(Data records)
****************************************

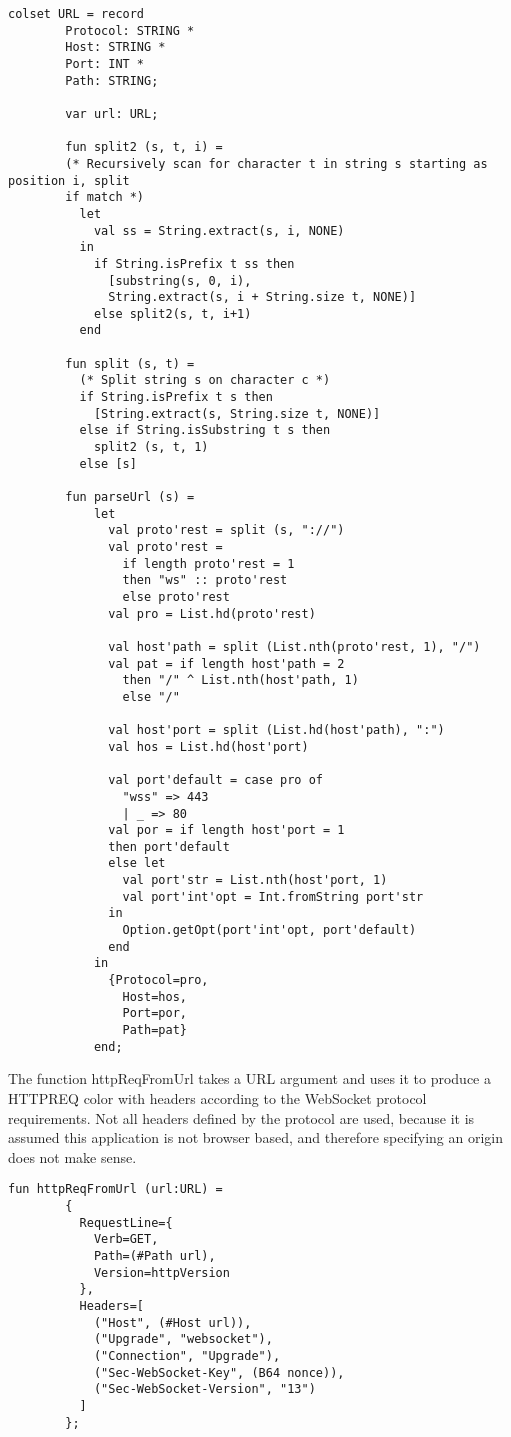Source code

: 		\begin{lstlisting}[label=lst:url,caption=URL Declarations,gobble=2]
		colset URL = record
		Protocol: STRING *
		Host: STRING *
		Port: INT *
		Path: STRING;
		
		var url: URL;
		
		fun split2 (s, t, i) =
		(* Recursively scan for character t in string s starting as position i, split
		if match *)
		  let
		    val ss = String.extract(s, i, NONE) 
		  in 
		    if String.isPrefix t ss then
		      [substring(s, 0, i), 
		      String.extract(s, i + String.size t, NONE)]
		    else split2(s, t, i+1)
		  end
		
		fun split (s, t) = 
		  (* Split string s on character c *)
		  if String.isPrefix t s then
		    [String.extract(s, String.size t, NONE)]
		  else if String.isSubstring t s then
		    split2 (s, t, 1)
		  else [s]
		
		fun parseUrl (s) = 
			let
			  val proto'rest = split (s, "://")
			  val proto'rest = 
			    if length proto'rest = 1 
			    then "ws" :: proto'rest 
			    else proto'rest 
			  val pro = List.hd(proto'rest)
			
			  val host'path = split (List.nth(proto'rest, 1), "/")
			  val pat = if length host'path = 2
			    then "/" ^ List.nth(host'path, 1)
			    else "/"
			  
			  val host'port = split (List.hd(host'path), ":")
			  val hos = List.hd(host'port)
			
			  val port'default = case pro of
			    "wss" => 443
			    | _ => 80
			  val por = if length host'port = 1 
			  then port'default
			  else let
			    val port'str = List.nth(host'port, 1)
			    val port'int'opt = Int.fromString port'str
			  in
			    Option.getOpt(port'int'opt, port'default)
			  end
			in
			  {Protocol=pro, 
			    Host=hos, 
			    Port=por, 
			    Path=pat}
			end;
		\end{lstlisting}
		
		The function httpReqFromUrl takes a URL argument and uses it to produce a
		HTTPREQ color with headers according to the WebSocket protocol requirements.
		Not all headers defined by the protocol are used, because it is assumed this
		application is not browser based, and therefore specifying an origin does not
		make sense.
		
		\begin{lstlisting}[label=lst:httpReqFromUrl,caption=httpReqFromUrl,gobble=2]
		fun httpReqFromUrl (url:URL) = 
		{
		  RequestLine={
		    Verb=GET, 
		    Path=(#Path url),
		    Version=httpVersion
		  },
		  Headers=[
		    ("Host", (#Host url)),
		    ("Upgrade", "websocket"),
		    ("Connection", "Upgrade"),
		    ("Sec-WebSocket-Key", (B64 nonce)),
		    ("Sec-WebSocket-Version", "13")
		  ]
		};
		\end{lstlisting}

****************************************

Each line from the start of the entries to the line holding "fun split2 (s, t, i)" is to be given again exactly, both ends included, and each picture is to be left out.

(Output for this exercise):
Source code

: 		\begin{lstlisting}[label=lst:url,caption=URL Declarations,gobble=2]
		colset URL = record
		Protocol: STRING *
		Host: STRING *
		Port: INT *
		Path: STRING;
		
		var url: URL;
		
		fun split2 (s, t, i) =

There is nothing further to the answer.